WORK INSTRUCTIONS: A word-for-word transcription of every record is needed.

DATASET ENTRIES:
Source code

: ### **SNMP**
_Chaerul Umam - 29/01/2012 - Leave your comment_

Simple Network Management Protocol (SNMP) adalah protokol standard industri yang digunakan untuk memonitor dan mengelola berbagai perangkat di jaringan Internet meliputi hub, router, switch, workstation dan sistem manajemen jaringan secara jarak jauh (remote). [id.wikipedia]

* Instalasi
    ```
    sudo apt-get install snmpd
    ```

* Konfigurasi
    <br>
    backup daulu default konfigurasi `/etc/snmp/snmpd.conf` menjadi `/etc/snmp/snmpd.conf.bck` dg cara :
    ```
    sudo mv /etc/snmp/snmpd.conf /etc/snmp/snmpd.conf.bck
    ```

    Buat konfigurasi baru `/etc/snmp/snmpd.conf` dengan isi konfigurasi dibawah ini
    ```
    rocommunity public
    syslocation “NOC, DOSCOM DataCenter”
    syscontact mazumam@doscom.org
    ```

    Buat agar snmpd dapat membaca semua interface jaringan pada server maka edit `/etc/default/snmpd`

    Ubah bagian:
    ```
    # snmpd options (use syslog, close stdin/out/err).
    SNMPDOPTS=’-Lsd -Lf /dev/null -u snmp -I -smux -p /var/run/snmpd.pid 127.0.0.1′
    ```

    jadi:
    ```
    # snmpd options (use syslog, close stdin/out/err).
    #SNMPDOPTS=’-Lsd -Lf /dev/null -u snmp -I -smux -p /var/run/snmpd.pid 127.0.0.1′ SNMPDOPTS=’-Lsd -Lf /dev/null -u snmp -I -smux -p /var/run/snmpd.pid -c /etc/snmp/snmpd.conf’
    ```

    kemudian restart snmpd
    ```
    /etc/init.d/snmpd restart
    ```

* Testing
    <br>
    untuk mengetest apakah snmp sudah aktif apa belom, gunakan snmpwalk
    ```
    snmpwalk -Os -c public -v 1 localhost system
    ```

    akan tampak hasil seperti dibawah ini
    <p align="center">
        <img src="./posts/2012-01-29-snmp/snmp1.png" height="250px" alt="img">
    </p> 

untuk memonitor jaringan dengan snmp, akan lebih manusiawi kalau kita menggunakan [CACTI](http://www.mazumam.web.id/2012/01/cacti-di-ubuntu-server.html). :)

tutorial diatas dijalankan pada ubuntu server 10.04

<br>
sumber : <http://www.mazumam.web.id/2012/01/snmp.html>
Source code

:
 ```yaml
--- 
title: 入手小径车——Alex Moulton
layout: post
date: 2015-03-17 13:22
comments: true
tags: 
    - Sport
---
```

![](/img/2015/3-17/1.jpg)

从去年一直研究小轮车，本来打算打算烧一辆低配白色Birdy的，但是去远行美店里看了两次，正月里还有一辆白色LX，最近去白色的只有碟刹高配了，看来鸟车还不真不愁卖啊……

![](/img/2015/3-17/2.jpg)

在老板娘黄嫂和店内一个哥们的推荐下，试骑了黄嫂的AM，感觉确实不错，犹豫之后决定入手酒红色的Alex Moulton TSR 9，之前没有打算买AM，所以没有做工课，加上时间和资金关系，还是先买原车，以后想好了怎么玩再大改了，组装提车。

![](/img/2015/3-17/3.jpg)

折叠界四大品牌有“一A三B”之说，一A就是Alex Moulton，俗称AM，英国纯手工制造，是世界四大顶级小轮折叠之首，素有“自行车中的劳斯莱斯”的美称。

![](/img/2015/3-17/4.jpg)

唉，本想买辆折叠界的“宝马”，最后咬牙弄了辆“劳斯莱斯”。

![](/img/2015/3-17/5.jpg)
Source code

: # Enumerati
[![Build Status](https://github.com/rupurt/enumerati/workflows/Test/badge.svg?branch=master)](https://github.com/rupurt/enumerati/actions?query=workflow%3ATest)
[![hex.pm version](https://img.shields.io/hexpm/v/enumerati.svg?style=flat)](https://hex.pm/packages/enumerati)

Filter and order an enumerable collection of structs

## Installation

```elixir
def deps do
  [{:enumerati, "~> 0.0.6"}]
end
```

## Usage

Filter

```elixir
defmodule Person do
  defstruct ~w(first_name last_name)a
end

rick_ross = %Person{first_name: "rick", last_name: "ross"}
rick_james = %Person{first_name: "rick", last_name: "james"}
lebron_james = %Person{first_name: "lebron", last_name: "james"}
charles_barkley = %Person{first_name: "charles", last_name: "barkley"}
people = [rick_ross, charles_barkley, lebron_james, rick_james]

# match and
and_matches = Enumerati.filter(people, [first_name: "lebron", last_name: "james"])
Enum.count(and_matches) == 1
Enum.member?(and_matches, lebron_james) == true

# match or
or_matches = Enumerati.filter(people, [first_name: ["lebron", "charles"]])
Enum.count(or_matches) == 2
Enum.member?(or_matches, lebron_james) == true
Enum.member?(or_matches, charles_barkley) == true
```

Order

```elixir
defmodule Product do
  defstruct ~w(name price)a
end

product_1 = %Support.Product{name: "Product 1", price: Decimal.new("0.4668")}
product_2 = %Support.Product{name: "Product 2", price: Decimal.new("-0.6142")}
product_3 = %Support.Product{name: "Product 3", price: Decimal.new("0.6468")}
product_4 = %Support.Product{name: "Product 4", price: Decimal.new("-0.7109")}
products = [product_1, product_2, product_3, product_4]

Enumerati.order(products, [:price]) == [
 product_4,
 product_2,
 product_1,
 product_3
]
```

ANSWER FOR THE TASK:
Source code

: ### **SNMP**
_Chaerul Umam - 29/01/2012 - Leave your comment_

Simple Network Management Protocol (SNMP) adalah protokol standard industri yang digunakan untuk memonitor dan mengelola berbagai perangkat di jaringan Internet meliputi hub, router, switch, workstation dan sistem manajemen jaringan secara jarak jauh (remote). [id.wikipedia]

* Instalasi
    ```
    sudo apt-get install snmpd
    ```

* Konfigurasi
    <br>
    backup daulu default konfigurasi `/etc/snmp/snmpd.conf` menjadi `/etc/snmp/snmpd.conf.bck` dg cara :
    ```
    sudo mv /etc/snmp/snmpd.conf /etc/snmp/snmpd.conf.bck
    ```

    Buat konfigurasi baru `/etc/snmp/snmpd.conf` dengan isi konfigurasi dibawah ini
    ```
    rocommunity public
    syslocation “NOC, DOSCOM DataCenter”
    syscontact mazumam@doscom.org
    ```

    Buat agar snmpd dapat membaca semua interface jaringan pada server maka edit `/etc/default/snmpd`

    Ubah bagian:
    ```
    # snmpd options (use syslog, close stdin/out/err).
    SNMPDOPTS=’-Lsd -Lf /dev/null -u snmp -I -smux -p /var/run/snmpd.pid 127.0.0.1′
    ```

    jadi:
    ```
    # snmpd options (use syslog, close stdin/out/err).
    #SNMPDOPTS=’-Lsd -Lf /dev/null -u snmp -I -smux -p /var/run/snmpd.pid 127.0.0.1′ SNMPDOPTS=’-Lsd -Lf /dev/null -u snmp -I -smux -p /var/run/snmpd.pid -c /etc/snmp/snmpd.conf’
    ```

    kemudian restart snmpd
    ```
    /etc/init.d/snmpd restart
    ```

* Testing
    <br>
    untuk mengetest apakah snmp sudah aktif apa belom, gunakan snmpwalk
    ```
    snmpwalk -Os -c public -v 1 localhost system
    ```

    akan tampak hasil seperti dibawah ini
    <p align="center">
        <img src="./posts/2012-01-29-snmp/snmp1.png" height="250px" alt="img">
    </p> 

untuk memonitor jaringan dengan snmp, akan lebih manusiawi kalau kita menggunakan [CACTI](http://www.mazumam.web.id/2012/01/cacti-di-ubuntu-server.html). :)

tutorial diatas dijalankan pada ubuntu server 10.04

<br>
sumber : <http://www.mazumam.web.id/2012/01/snmp.html>
Source code

:
 ```yaml
--- 
title: 入手小径车——Alex Moulton
layout: post
date: 2015-03-17 13:22
comments: true
tags: 
    - Sport
---
```

![](/img/2015/3-17/1.jpg)

从去年一直研究小轮车，本来打算打算烧一辆低配白色Birdy的，但是去远行美店里看了两次，正月里还有一辆白色LX，最近去白色的只有碟刹高配了，看来鸟车还不真不愁卖啊……

![](/img/2015/3-17/2.jpg)

在老板娘黄嫂和店内一个哥们的推荐下，试骑了黄嫂的AM，感觉确实不错，犹豫之后决定入手酒红色的Alex Moulton TSR 9，之前没有打算买AM，所以没有做工课，加上时间和资金关系，还是先买原车，以后想好了怎么玩再大改了，组装提车。

![](/img/2015/3-17/3.jpg)

折叠界四大品牌有“一A三B”之说，一A就是Alex Moulton，俗称AM，英国纯手工制造，是世界四大顶级小轮折叠之首，素有“自行车中的劳斯莱斯”的美称。

![](/img/2015/3-17/4.jpg)

唉，本想买辆折叠界的“宝马”，最后咬牙弄了辆“劳斯莱斯”。

![](/img/2015/3-17/5.jpg)
Source code

: # Enumerati
[![Build Status](https://github.com/rupurt/enumerati/workflows/Test/badge.svg?branch=master)](https://github.com/rupurt/enumerati/actions?query=workflow%3ATest)
[![hex.pm version](https://img.shields.io/hexpm/v/enumerati.svg?style=flat)](https://hex.pm/packages/enumerati)

Filter and order an enumerable collection of structs

## Installation

```elixir
def deps do
  [{:enumerati, "~> 0.0.6"}]
end
```

## Usage

Filter

```elixir
defmodule Person do
  defstruct ~w(first_name last_name)a
end

rick_ross = %Person{first_name: "rick", last_name: "ross"}
rick_james = %Person{first_name: "rick", last_name: "james"}
lebron_james = %Person{first_name: "lebron", last_name: "james"}
charles_barkley = %Person{first_name: "charles", last_name: "barkley"}
people = [rick_ross, charles_barkley, lebron_james, rick_james]

# match and
and_matches = Enumerati.filter(people, [first_name: "lebron", last_name: "james"])
Enum.count(and_matches) == 1
Enum.member?(and_matches, lebron_james) == true

# match or
or_matches = Enumerati.filter(people, [first_name: ["lebron", "charles"]])
Enum.count(or_matches) == 2
Enum.member?(or_matches, lebron_james) == true
Enum.member?(or_matches, charles_barkley) == true
```

Order

```elixir
defmodule Product do
  defstruct ~w(name price)a
end

product_1 = %Support.Product{name: "Product 1", price: Decimal.new("0.4668")}
product_2 = %Support.Product{name: "Product 2", price: Decimal.new("-0.6142")}
product_3 = %Support.Product{name: "Product 3", price: Decimal.new("0.6468")}
product_4 = %Support.Product{name: "Product 4", price: Decimal.new("-0.7109")}
products = [product_1, product_2, product_3, product_4]

Enumerati.order(products, [:price]) == [
 product_4,
 product_2,
 product_1,
 product_3
]
```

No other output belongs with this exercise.